看到对方发疯,不仅污蔑自己的心上人,还要出手攻击。琼鼻微皱,鹅蛋脸已是极为不悦。
真是瞎了眼了,乱动什么善心。果然古人说得对,可怜之人必有可恨之处,可恨之人必有可悲之苦。
手刚搭在储物镯上,皓腕就被那指节分明的手握住。扭起头望去,就看到这银发金眸的家伙,唇角勾起,然后长吸一口气:
“绣衣卫!绣衣卫!救命啊!有没有绣衣卫啊!有人光天化日之下,强抢民男啊!再不来救我,我的贞操……”
而在外蹲候多时的绣衣卫们,先是抬头望天,早已日薄西山。
接着又看向咸亨酒店内,苏清风一尘不染,脚精准地压住对方的手筋,让对方一时半刻无法起身。自己喊得那是中气十足。
最后看向周身早已灵气缭绕的柳儒依。他们还是沉默地冲了进去。
这位真正的国师明明有很多解决方案,但果然还是选择了槽点最多的那一个。
“绣衣卫办事,闲杂人等,速速避让!”
缠绕着幽绿色冥气的长枪一甩,强横的劲风直接将看客吹离了一大步。
“砰砰砰”一阵泥碗爆碎的声音响起。所有站着喝酒的短衫客们都被溅了一身酒水,却一声也不敢吭。
甚至连议论的勇气都不敢有,纷纷远离了数尺的距离,也不敢逃离绣衣卫的视线,生怕被扣上什么罪名。
曾经还是凡俗武者的绣衣卫就够吓人的,如今武器上缠绕着冥气更是威慑众人。
“将这位出口不逊的人拿下,到刑捕司候审。”
长枪一挑,就准确地串上了长袍书生,用力一甩就提了起来。而后者被吓得瞬间清醒,大叫几声,应激般地疯狂蹬腿。
“啊!!!”
“聒噪!”
一伍的绣衣卫周身气息同时鼓荡,瞪眼朝着对方一慑,长衫就瞬间安静了。最多只能听到黄汤从裤腿落下的“滴答”声。

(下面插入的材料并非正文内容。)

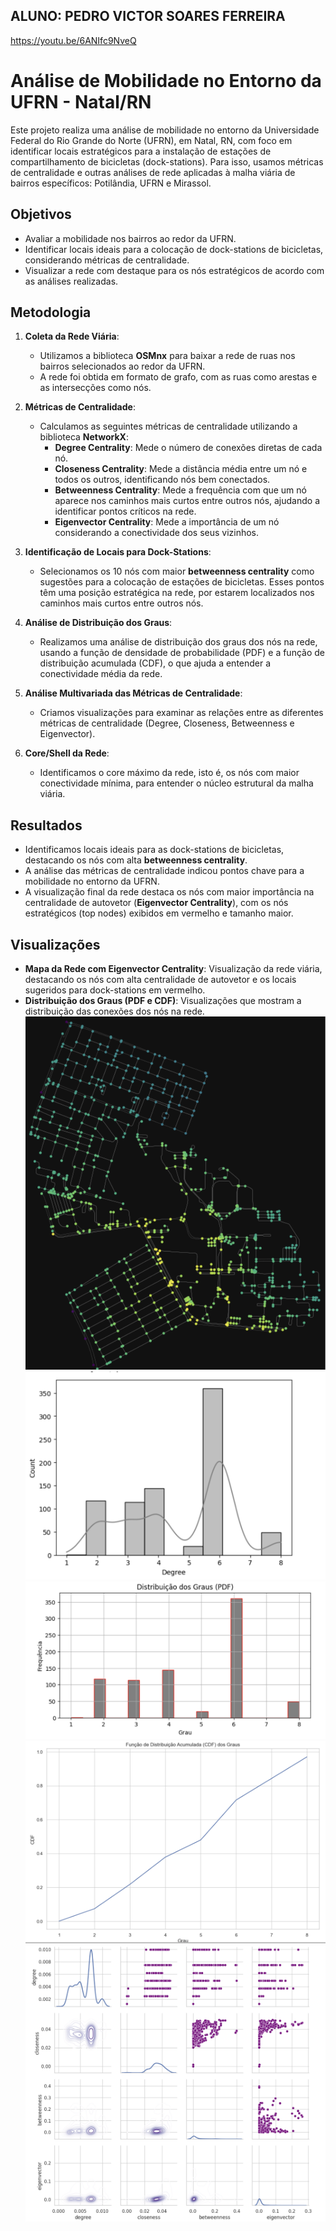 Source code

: ## ALUNO: PEDRO VICTOR SOARES FERREIRA

https://youtu.be/6ANIfc9NveQ

# Análise de Mobilidade no Entorno da UFRN - Natal/RN

Este projeto realiza uma análise de mobilidade no entorno da Universidade Federal do Rio Grande do Norte (UFRN), em Natal, RN, com foco em identificar locais estratégicos para a instalação de estações de compartilhamento de bicicletas (dock-stations). Para isso, usamos métricas de centralidade e outras análises de rede aplicadas à malha viária de bairros específicos: Potilândia, UFRN e Mirassol.

## Objetivos

- Avaliar a mobilidade nos bairros ao redor da UFRN.
- Identificar locais ideais para a colocação de dock-stations de bicicletas, considerando métricas de centralidade.
- Visualizar a rede com destaque para os nós estratégicos de acordo com as análises realizadas.

## Metodologia

1. **Coleta da Rede Viária**:
   - Utilizamos a biblioteca **OSMnx** para baixar a rede de ruas nos bairros selecionados ao redor da UFRN.
   - A rede foi obtida em formato de grafo, com as ruas como arestas e as intersecções como nós.

2. **Métricas de Centralidade**:
   - Calculamos as seguintes métricas de centralidade utilizando a biblioteca **NetworkX**:
     - **Degree Centrality**: Mede o número de conexões diretas de cada nó.
     - **Closeness Centrality**: Mede a distância média entre um nó e todos os outros, identificando nós bem conectados.
     - **Betweenness Centrality**: Mede a frequência com que um nó aparece nos caminhos mais curtos entre outros nós, ajudando a identificar pontos críticos na rede.
     - **Eigenvector Centrality**: Mede a importância de um nó considerando a conectividade dos seus vizinhos.

3. **Identificação de Locais para Dock-Stations**:
   - Selecionamos os 10 nós com maior **betweenness centrality** como sugestões para a colocação de estações de bicicletas. Esses pontos têm uma posição estratégica na rede, por estarem localizados nos caminhos mais curtos entre outros nós.

4. **Análise de Distribuição dos Graus**:
   - Realizamos uma análise de distribuição dos graus dos nós na rede, usando a função de densidade de probabilidade (PDF) e a função de distribuição acumulada (CDF), o que ajuda a entender a conectividade média da rede.

5. **Análise Multivariada das Métricas de Centralidade**:
   - Criamos visualizações para examinar as relações entre as diferentes métricas de centralidade (Degree, Closeness, Betweenness e Eigenvector).

6. **Core/Shell da Rede**:
   - Identificamos o core máximo da rede, isto é, os nós com maior conectividade mínima, para entender o núcleo estrutural da malha viária.

## Resultados

- Identificamos locais ideais para as dock-stations de bicicletas, destacando os nós com alta **betweenness centrality**.
- A análise das métricas de centralidade indicou pontos chave para a mobilidade no entorno da UFRN.
- A visualização final da rede destaca os nós com maior importância na centralidade de autovetor (**Eigenvector Centrality**), com os nós estratégicos (top nodes) exibidos em vermelho e tamanho maior.

## Visualizações

- **Mapa da Rede com Eigenvector Centrality**: Visualização da rede viária, destacando os nós com alta centralidade de autovetor e os locais sugeridos para dock-stations em vermelho.
- **Distribuição dos Graus (PDF e CDF)**: Visualizações que mostram a distribuição das conexões dos nós na rede.
![foto1](foto1.png)
![foto2](foto2.png)
![foto3](foto3.png)
![foto4](foto4.png)
![foto5](foto5.png)
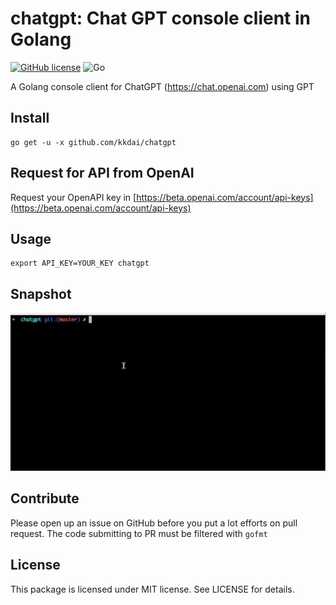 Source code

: chatgpt: Chat GPT console client in Golang
======================

[![GitHub license](https://img.shields.io/badge/license-MIT-blue.svg)](https://raw.githubusercontent.com/kkdai/chatgpt/master/LICENSE) ![Go](https://github.com/kkdai/chatgpt/workflows/Go/badge.svg)

A Golang console client for ChatGPT (<https://chat.openai.com>) using GPT

Install
--------------

    go get -u -x github.com/kkdai/chatgpt

Request for API from OpenAI
---------------------

Request your OpenAPI key in [https://beta.openai.com/account/api-keys](https://beta.openai.com/account/api-keys)

Usage
---------------------

    export API_KEY=YOUR_KEY chatgpt  

Snapshot
---------------

![](img/chatgpt.gif)

Contribute
---------------

Please open up an issue on GitHub before you put a lot efforts on pull request.
The code submitting to PR must be filtered with `gofmt`

License
---------------

This package is licensed under MIT license. See LICENSE for details.
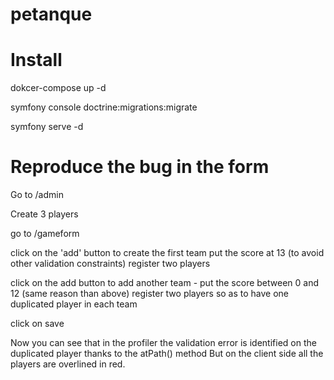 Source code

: # petanque 


# Install

dokcer-compose up -d

symfony console doctrine:migrations:migrate

symfony serve -d



# Reproduce the bug in the form

Go to /admin 

Create 3 players 

go to /gameform

click on the 'add' button to create the first team 
put the score at 13 (to avoid other validation constraints)
register two players

click on the add button to add another team - put the score between 0 and 12 (same reason than above)
register two players so as to have one duplicated player in each team

click on save

Now you can see that in the profiler the validation error is identified on the duplicated player thanks to the atPath() method 
But on the client side all the players are overlined in red.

绣衣卫中的伍长一挥手,示意其他收拾现场后。他朝着苏清风一抱拳,躬身行礼:
“小旗见过大人。”
就单单这么简单的践礼,就引得远处无数人倒抽凉气,就连楼上的贵客也悄悄探头,猜测起苏清风和柳儒依的身份。
“看来又有事情找我?”
金眸瞥见那小旗眉心闪动起幽绿色印记,苏清风知道又有人要找自己了。
“是。陛下有请,不知您是否有时间?”
他这第二句就像一道惊雷,震得所有人耳朵蓦地一阵嗡鸣,只觉得自己肯定是听错了。
什么?这家伙到底什么身份?如今的圣上还要看他的脸色!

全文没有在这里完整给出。